TASK REQUIREMENTS =>
Reproduce, exactly, the lines of the material below from the line containing "Lo primero de" through the line containing "The sequence oscillates", with both end lines included and nothing else.

RECORDS TO PROCESS =>
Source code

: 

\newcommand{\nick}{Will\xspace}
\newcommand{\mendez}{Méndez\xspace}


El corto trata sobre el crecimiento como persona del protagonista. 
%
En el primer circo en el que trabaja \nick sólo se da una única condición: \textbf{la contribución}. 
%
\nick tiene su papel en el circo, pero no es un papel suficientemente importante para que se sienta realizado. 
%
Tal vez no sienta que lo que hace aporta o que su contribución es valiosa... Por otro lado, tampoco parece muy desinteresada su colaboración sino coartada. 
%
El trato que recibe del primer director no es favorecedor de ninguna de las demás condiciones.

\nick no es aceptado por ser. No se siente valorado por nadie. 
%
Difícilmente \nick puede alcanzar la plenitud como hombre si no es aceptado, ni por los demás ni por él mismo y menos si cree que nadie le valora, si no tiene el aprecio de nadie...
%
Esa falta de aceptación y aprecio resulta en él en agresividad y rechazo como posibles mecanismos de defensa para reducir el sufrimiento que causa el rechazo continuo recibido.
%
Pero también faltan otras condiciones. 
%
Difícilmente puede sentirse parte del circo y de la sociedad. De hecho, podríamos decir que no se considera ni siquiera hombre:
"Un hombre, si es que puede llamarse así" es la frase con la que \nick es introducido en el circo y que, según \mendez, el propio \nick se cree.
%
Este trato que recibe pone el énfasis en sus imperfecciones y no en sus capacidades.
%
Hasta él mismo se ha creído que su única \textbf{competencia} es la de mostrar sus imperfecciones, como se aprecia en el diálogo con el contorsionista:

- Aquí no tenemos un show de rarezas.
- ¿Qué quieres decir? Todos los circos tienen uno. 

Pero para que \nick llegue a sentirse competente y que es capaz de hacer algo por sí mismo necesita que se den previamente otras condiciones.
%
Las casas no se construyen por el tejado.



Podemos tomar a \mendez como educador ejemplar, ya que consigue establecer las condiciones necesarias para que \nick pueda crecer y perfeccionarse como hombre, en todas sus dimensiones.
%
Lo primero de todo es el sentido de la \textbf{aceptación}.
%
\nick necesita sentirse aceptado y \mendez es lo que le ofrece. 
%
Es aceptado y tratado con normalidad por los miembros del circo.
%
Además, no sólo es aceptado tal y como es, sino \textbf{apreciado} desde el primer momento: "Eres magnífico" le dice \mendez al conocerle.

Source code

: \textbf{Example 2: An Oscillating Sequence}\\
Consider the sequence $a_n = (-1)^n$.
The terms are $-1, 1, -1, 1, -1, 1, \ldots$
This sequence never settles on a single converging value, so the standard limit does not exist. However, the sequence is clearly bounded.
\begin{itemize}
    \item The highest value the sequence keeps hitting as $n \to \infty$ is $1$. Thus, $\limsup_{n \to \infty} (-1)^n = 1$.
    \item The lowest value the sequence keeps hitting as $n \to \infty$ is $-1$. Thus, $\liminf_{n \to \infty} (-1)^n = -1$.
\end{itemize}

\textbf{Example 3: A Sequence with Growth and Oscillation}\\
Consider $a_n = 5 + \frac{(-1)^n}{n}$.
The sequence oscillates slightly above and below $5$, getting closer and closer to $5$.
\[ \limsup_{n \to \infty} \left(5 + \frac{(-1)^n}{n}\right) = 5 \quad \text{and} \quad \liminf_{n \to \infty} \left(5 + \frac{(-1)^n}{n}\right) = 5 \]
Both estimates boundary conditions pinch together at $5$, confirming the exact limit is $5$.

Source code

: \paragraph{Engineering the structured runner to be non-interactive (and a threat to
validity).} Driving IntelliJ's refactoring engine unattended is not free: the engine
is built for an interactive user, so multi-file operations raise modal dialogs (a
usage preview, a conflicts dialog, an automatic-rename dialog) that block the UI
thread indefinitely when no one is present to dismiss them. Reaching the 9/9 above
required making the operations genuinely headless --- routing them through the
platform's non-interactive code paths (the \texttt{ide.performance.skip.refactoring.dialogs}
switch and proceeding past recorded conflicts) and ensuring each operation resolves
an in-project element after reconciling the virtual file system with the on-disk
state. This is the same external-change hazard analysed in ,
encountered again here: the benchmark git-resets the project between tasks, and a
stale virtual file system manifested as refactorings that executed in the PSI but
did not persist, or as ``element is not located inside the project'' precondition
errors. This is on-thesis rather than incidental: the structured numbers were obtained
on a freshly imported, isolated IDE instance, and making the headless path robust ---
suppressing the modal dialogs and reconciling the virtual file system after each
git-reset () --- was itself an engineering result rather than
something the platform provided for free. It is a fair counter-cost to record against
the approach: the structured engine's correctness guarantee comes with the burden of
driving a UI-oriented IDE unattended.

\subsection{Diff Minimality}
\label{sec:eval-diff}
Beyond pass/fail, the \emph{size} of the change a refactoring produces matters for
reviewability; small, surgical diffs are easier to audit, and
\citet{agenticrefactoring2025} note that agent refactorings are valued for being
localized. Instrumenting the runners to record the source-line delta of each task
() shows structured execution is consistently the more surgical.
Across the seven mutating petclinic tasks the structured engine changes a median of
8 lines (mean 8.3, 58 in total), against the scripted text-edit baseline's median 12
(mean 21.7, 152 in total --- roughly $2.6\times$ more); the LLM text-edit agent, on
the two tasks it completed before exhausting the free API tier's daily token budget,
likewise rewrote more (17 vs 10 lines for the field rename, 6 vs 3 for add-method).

YOUR SOLUTION =>
Lo primero de todo es el sentido de la \textbf{aceptación}.
%
\nick necesita sentirse aceptado y \mendez es lo que le ofrece. 
%
Es aceptado y tratado con normalidad por los miembros del circo.
%
Además, no sólo es aceptado tal y como es, sino \textbf{apreciado} desde el primer momento: "Eres magnífico" le dice \mendez al conocerle.

Source code

: \textbf{Example 2: An Oscillating Sequence}\\
Consider the sequence $a_n = (-1)^n$.
The terms are $-1, 1, -1, 1, -1, 1, \ldots$
This sequence never settles on a single converging value, so the standard limit does not exist. However, the sequence is clearly bounded.
\begin{itemize}
    \item The highest value the sequence keeps hitting as $n \to \infty$ is $1$. Thus, $\limsup_{n \to \infty} (-1)^n = 1$.
    \item The lowest value the sequence keeps hitting as $n \to \infty$ is $-1$. Thus, $\liminf_{n \to \infty} (-1)^n = -1$.
\end{itemize}

\textbf{Example 3: A Sequence with Growth and Oscillation}\\
Consider $a_n = 5 + \frac{(-1)^n}{n}$.
The sequence oscillates slightly above and below $5$, getting closer and closer to $5$.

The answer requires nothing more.